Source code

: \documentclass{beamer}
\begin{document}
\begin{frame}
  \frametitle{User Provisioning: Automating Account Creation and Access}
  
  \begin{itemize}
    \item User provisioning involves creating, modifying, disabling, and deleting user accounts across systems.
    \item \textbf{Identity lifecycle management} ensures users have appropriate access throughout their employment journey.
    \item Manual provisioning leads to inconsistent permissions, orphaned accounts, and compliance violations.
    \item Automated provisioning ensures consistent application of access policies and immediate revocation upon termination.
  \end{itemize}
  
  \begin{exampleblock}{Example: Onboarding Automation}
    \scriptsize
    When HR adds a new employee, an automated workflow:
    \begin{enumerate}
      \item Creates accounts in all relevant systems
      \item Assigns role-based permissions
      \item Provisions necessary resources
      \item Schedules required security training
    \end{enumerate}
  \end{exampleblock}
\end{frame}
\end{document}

▸ Problem to work on
Return the records given above in their entirety, word for word.

▸ Response
Source code

: \documentclass{beamer}
\begin{document}
\begin{frame}
  \frametitle{User Provisioning: Automating Account Creation and Access}
  
  \begin{itemize}
    \item User provisioning involves creating, modifying, disabling, and deleting user accounts across systems.
    \item \textbf{Identity lifecycle management} ensures users have appropriate access throughout their employment journey.
    \item Manual provisioning leads to inconsistent permissions, orphaned accounts, and compliance violations.
    \item Automated provisioning ensures consistent application of access policies and immediate revocation upon termination.
  \end{itemize}
  
  \begin{exampleblock}{Example: Onboarding Automation}
    \scriptsize
    When HR adds a new employee, an automated workflow:
    \begin{enumerate}
      \item Creates accounts in all relevant systems
      \item Assigns role-based permissions
      \item Provisions necessary resources
      \item Schedules required security training
    \end{enumerate}
  \end{exampleblock}
\end{frame}
\end{document}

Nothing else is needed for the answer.